Could you retype exactly the lines running from the line with "- Clip to range [-4, +4]" to the end of the data, both included, and nothing else?

(Stored data)
# # # # # # #

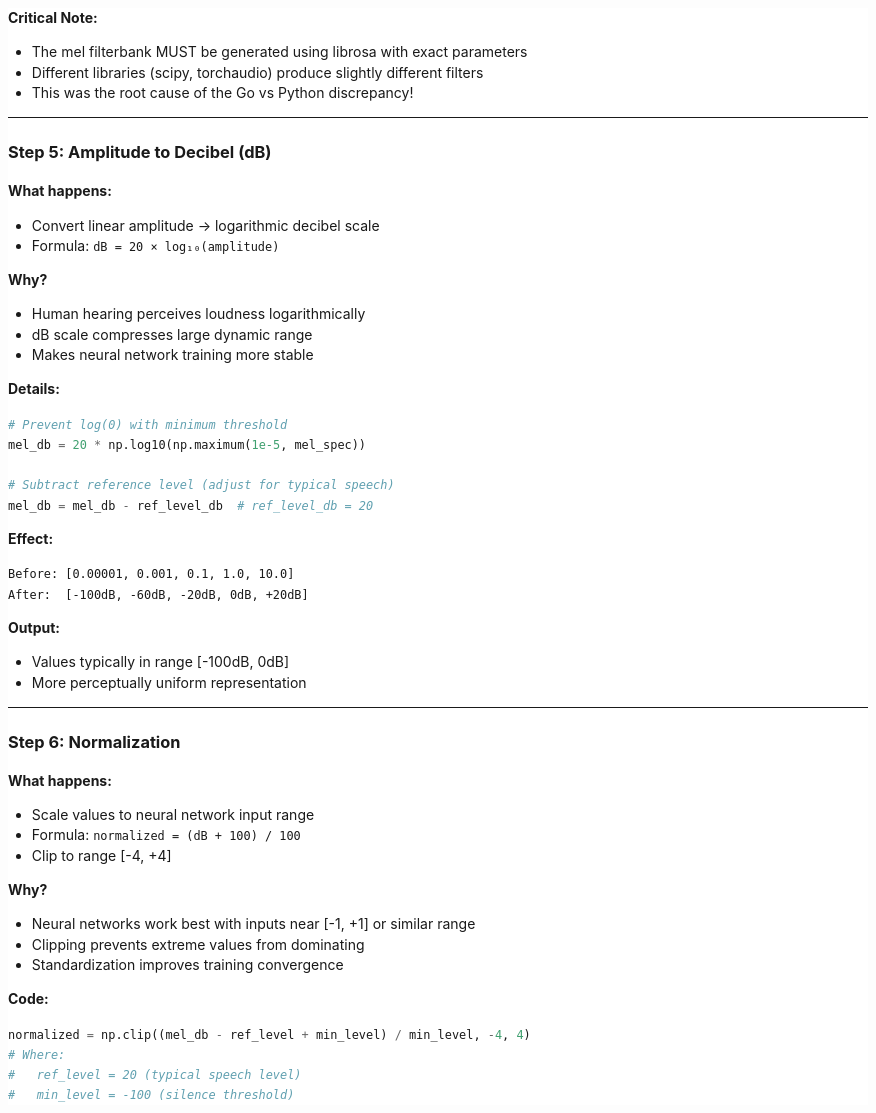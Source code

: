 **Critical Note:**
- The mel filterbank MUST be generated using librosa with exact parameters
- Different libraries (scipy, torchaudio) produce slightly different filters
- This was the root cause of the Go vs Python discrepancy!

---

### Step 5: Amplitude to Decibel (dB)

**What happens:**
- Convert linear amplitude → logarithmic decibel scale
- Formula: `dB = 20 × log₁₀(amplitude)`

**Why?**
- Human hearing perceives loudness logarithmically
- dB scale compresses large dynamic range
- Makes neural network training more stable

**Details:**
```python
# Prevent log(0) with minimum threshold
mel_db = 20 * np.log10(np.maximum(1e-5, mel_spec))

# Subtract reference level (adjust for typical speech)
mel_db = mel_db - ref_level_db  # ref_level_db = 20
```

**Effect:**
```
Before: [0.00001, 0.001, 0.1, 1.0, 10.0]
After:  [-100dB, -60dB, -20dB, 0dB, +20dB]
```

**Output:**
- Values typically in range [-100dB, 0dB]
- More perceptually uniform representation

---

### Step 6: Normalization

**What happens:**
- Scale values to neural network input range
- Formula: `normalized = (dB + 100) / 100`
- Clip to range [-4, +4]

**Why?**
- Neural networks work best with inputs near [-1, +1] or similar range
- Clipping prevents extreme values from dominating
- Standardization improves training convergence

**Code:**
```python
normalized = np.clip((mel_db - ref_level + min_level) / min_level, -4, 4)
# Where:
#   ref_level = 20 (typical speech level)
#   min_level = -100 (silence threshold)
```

# # # # # # #

§ **RESULT OF THIS EXERCISE**:
- Clip to range [-4, +4]

**Why?**
- Neural networks work best with inputs near [-1, +1] or similar range
- Clipping prevents extreme values from dominating
- Standardization improves training convergence

**Code:**
```python
normalized = np.clip((mel_db - ref_level + min_level) / min_level, -4, 4)
# Where:
#   ref_level = 20 (typical speech level)
#   min_level = -100 (silence threshold)
```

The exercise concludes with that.